NOUAKCHOTT (AFP) - Tripoli, Paris, and The Hague-based International Criminal Court (ICC) all competed Sunday to put Libya's ex-spy chief on trial after he was picked up in Mauritania.

France and the ICC have submitted demands for the extradition of Abdullah Senussi, brother-in-law to slain dictator Moamer Kadhafi, a Mauritanian official said. Interpol, the international police organisation, announced it had submitted a similar demand at Libya's request.

Meanwhile, a delegation from Libya's ruling National Transitional Council is expected in Mauritania soon to demand that the 62-year-old fugitive be handed over to Tripoli for trial.

Senussi, one of the former Libyan regime's most feared men, was detained Friday night at Nouakchott airport after arriving on a regular flight from Casablanca in Morocco, using a false passport.

A Mauritanian official said Sunday that his country has so far received two requests for Senussi's extradition.

"One from France arrived on Saturday and the second from the ICC on Sunday," the Mauritanian source told AFP.

Interpol meanwhile announced it had issued a so-called "red notice" for Senussi on behalf of Libya "for fraud offenses including embezzling public funds and misuse of power for personal benefit".

Libya's Justice Minister Ali Hmeida Ashur told AFP on Sunday that his country was determined to try Senussi.

"Our courts are very good, even excellent, especially in Tripoli and we are able to carry out his trial according to international standards," he said.

Amnesty international on Saturday said that Senussi should be tried by the ICC in the absence of a functioning judiciary in Libya.

Mauritanian legal expert Brahim Ould Ebetty warned that the extradition requests would have to be examined by a court and a final decision could "take some time if rules and procedures are followed."

French President Nicolas Sarkozy on Saturday hailed the arrest and called for Senussi's extradition to France, his office said.

Ebetty said France has "the best argument to make" for extradition.
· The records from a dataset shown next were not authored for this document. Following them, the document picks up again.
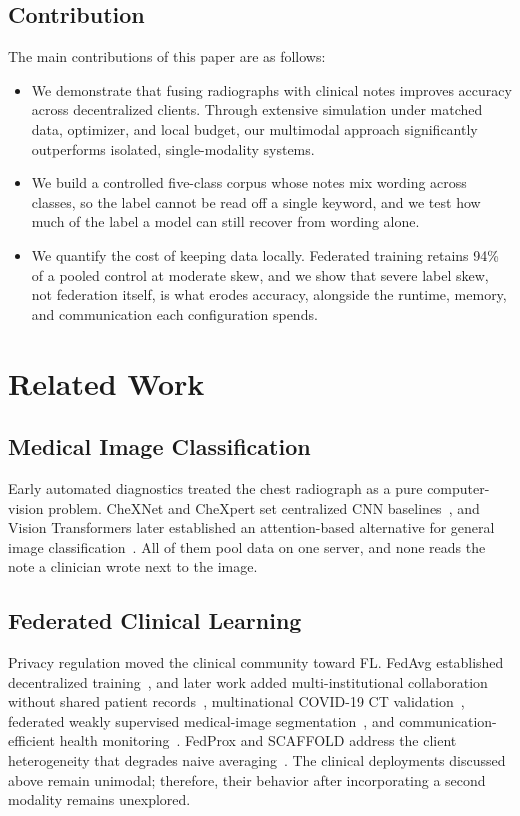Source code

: \documentclass[letterpaper, conference]{IEEEtran}
\begin{document}
\subsection{Contribution}
The main contributions of this paper are as follows:
\begin{itemize}
\item We demonstrate that fusing radiographs with clinical notes improves accuracy across decentralized clients. Through extensive simulation under matched data, optimizer, and local budget, our multimodal approach significantly
outperforms isolated, single-modality systems.
\item We build a controlled five-class corpus whose notes mix wording across classes, so the label cannot be read off a single keyword, and we test how much of the label a model can still recover from wording alone.
\item We quantify the cost of keeping data locally. Federated training retains 94\% of a pooled control at moderate skew, and we show that severe label skew, not federation itself, is what erodes accuracy, alongside the runtime, memory, and communication each configuration spends.
\end{itemize}


\section{Related Work}

\subsection{Medical Image Classification}
Early automated diagnostics treated the chest radiograph as a pure computer-vision
problem. CheXNet and CheXpert set centralized CNN
baselines~\cite{Rajpurkar2017chexnet,Irvin2019}, and Vision Transformers later
established an attention-based alternative for general image
classification~\cite{Dosovitskiy2021}. All of them
pool data on one server, and none reads the note a clinician wrote next to the image.

\subsection{Federated Clinical Learning}
Privacy regulation moved the clinical community toward FL. FedAvg established
decentralized training~\cite{McMahan2017}, and later work added multi-institutional
collaboration without shared patient records~\cite{Sheller2020}, multinational
COVID-19 CT validation~\cite{Dou2021}, federated weakly supervised medical-image
segmentation~\cite{Lin2025fedlppa}, and communication-efficient health
monitoring~\cite{Chu2022globecom}. FedProx and SCAFFOLD address the client heterogeneity
  that degrades naive averaging~\cite{Li2020fedprox,Karimireddy2020,Tian2022globecom}. The clinical
  deployments discussed above remain unimodal; therefore, their behavior after
  incorporating a second modality remains unexplored.
\end{document}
Senussi faced an international arrest warrant after a Paris court sentenced him in absentia to life imprisonment for involvement in the downing of a French airliner in 1989.

The airliner was brought down by a bomb on September 19, 1989 over Niger. The UTA flight was carrying 170 people from Brazzaville to Paris via N'Djamena.

That attack -- along with that a year earlier against a PanAm jumbo jet over Lockerbie, Scotland, in which 270 people were killed -- led to a UN-mandated air blockade of Libya in 1992.

No bilateral agreement for extradition exists between Libya and Mauritania. However a diplomatic source said the country may rely on a judicial assistance agreement linking countries of the Arab League.

The ICC issued an arrest warrant for Senussi on June 27, saying he was an "indirect perpetrator of crimes against humanity, of murder and persecution based on political grounds" committed in the eastern city of Benghazi.

Senussi could also be held accountable in Libya for the Abu Salim prison massacre of 1996 when more than 1,000 detainees were gunned down.

Police in Mauritania, which was not a party to the treaty that set up the ICC, said officials there wanted to investigate Senussi with Interpol before considering any extradition requests.